Options being examined include global tie-ups, especially in deregulated gas and power, and regional links using purchases of marginal fields and refineries shed by merging goliaths.
''Being big offers some great opportunities. And being nimble offers some other great opportunities,'' said David Moore, a partner in the Houston office of Arthur Andersen.
What will not work is a me-too strategy of merging merely to compete in size with top guns Exxon Mobil (NYSE:XON - news) (NYSE:MOB - news), BP Amoco (quote from Yahoo! UK & Ireland: BPA.L) and Royal Dutch/Shell .
The bulk of huge mergers may have already happened, and with each new tie-up the list of partners narrows.
In any case, unions of small or medium scale companies have not been well received by markets, providing savings that mostly look puny against those to be enjoyed by the new supermajors.
An example is fourth largest U.S. oil company Texaco (NYSE:TX - news), which won widespread praise on Wall Street this week by abandoning exploratory merger talks with Chevron (NYSE:CHV - news).
Texaco, whose proposed combination would still have been much smaller than any one of the industry's big three, cited ''complexity, feasibility, risk and price'' as problem areas.
''We've had a very good run of mergers and acquisitions upstream but arguably it's coming towards the end,'' said Keith Palmer, vice chairman of investment banking at N.M. Rothschild.
He notes the largest companies have provided better returns for equity markets than their midsized, broad-based competitors.
But all is not lost. Provided smaller firms choose the right strategy they will be able to build distinctive advantage and thrive despite a lack of comparable world class scale.
''In the upstream, there are people who are extraordinary at shallow water, deep wells. Then there are people who are very good at deep water, shallow wells,'' said Moore.
''Those people can find opportunities all over the planet.''
McKinsey sees four main strategy choices for midsized firms.
One is to create niches through superior skills and brands. An example is U.S. gasoline refiner Tosco (NYSE:TOS - news), a talented bargain hunter which scooped up convenience store chain Circle K as well as refining assets from the majors and wove them into a coast-to-coast network. Now it is moving into Europe.
Other such potential global niches include downstream gas, consumer motor oils, marine fuels and jet fuels.
Another strategy is to reshape relationships with what McKinsey calls the industry's assured survivors -- the megamajors, the national oil companies and OPEC countries.
Most of these possibilities lie upstream, where specialist players are forming alliances with national oil companies.
Oil services firms Baker Hughes(NYSE:BHI - news)/Western Atlas,(NYSE:WAI - news) Halliburton(NYSE:HAL - news)-Dresser(NYSE:DI - news) and Schlumberger (NYSE:SLB - news) market resource management tie-ups, although they are unlikely to want to compete directly against their largest oil company clients.
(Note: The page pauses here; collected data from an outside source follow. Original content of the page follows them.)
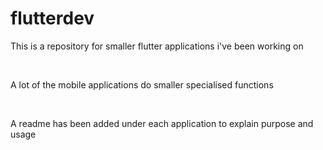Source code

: # flutterdev

This is a repository for smaller flutter applications i've been working on

<br>

A lot of the mobile applications do smaller specialised functions

<br>

A readme has been added under each application to explain purpose and usage
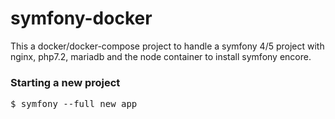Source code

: # symfony-docker

This a docker/docker-compose project to handle a symfony 4/5 project with nginx, php7.2, mariadb and the node container to install symfony encore.

### Starting a new project 

<pre>$ symfony --full new app</pre>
Medium sized oil companies could take the same route, possibly by tie-ups with service firms or by posing as the partner of choice for a megamajor in a specialised skill.
A third choice is geographic franchise. An example is Unocal (NYSE:UCL - news), which developed a strong position in southeast Asia starting from an upstream position in Thailand and expanding through upstream-related activites, especially in gas.
Petronas, in Malaysia, has used international alliances to build skills and used relationships to expand in Moslem nations.
A fourth, much-tried strategy is opening new oil- or gas-related businesses such as electric power, or energy-related sectors such as water which Enron (NYSE:ENE - news) has recently entered.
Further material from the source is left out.